◆ **Data to process**:
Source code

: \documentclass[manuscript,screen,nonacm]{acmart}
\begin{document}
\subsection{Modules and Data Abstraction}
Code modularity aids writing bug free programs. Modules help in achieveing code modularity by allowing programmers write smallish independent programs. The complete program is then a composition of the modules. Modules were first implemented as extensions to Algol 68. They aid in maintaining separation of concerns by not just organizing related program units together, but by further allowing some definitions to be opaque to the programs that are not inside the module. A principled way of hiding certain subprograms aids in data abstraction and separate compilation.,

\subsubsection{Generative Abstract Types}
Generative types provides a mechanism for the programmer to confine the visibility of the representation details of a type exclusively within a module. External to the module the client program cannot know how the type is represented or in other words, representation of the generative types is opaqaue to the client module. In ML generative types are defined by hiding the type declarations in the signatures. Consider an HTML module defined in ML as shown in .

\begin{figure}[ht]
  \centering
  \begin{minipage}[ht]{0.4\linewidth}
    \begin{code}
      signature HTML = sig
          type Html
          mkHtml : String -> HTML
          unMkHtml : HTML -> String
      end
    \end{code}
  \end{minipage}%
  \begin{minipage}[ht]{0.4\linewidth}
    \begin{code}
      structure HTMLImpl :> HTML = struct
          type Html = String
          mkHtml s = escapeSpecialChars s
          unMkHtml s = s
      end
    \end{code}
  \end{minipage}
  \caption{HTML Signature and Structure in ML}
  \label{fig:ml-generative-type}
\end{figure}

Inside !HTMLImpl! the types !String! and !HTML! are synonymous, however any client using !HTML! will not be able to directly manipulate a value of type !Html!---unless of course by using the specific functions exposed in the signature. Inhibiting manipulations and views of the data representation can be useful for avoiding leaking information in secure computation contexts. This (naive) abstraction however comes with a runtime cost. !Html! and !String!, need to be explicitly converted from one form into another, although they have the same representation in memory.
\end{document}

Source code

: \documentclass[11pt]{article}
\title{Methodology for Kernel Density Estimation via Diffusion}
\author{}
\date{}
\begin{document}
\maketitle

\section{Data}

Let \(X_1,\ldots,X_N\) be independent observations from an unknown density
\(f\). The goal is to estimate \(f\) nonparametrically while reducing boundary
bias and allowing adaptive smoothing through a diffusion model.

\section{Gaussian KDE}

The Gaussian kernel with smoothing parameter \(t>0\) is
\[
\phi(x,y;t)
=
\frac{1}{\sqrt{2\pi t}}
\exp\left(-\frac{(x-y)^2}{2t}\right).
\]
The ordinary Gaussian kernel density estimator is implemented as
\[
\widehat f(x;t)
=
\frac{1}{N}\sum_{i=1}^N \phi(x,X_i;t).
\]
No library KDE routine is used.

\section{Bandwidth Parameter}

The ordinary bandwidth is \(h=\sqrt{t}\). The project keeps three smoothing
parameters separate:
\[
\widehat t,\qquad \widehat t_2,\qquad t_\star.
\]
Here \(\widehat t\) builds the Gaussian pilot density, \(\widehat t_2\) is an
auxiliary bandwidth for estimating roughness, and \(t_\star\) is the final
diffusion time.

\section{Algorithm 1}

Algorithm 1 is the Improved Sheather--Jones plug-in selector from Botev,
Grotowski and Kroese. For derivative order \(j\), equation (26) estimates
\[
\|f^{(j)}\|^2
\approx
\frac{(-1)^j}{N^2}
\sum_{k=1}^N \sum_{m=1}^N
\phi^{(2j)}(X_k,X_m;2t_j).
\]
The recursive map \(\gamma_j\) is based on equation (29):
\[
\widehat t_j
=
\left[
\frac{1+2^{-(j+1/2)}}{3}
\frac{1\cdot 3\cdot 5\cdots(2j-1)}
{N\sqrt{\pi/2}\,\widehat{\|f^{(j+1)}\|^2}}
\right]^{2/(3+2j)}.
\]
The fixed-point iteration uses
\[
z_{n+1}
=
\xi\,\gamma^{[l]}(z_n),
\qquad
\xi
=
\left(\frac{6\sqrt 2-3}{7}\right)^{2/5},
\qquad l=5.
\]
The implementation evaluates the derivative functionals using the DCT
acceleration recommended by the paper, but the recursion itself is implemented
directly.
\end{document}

◆ **Task instructions**: Copy out each line of the listing that holds the word "sqrt".

◆ **Exercise output**:
\frac{1}{\sqrt{2\pi t}}
The ordinary bandwidth is \(h=\sqrt{t}\). The project keeps three smoothing
{N\sqrt{\pi/2}\,\widehat{\|f^{(j+1)}\|^2}}
\left(\frac{6\sqrt 2-3}{7}\right)^{2/5},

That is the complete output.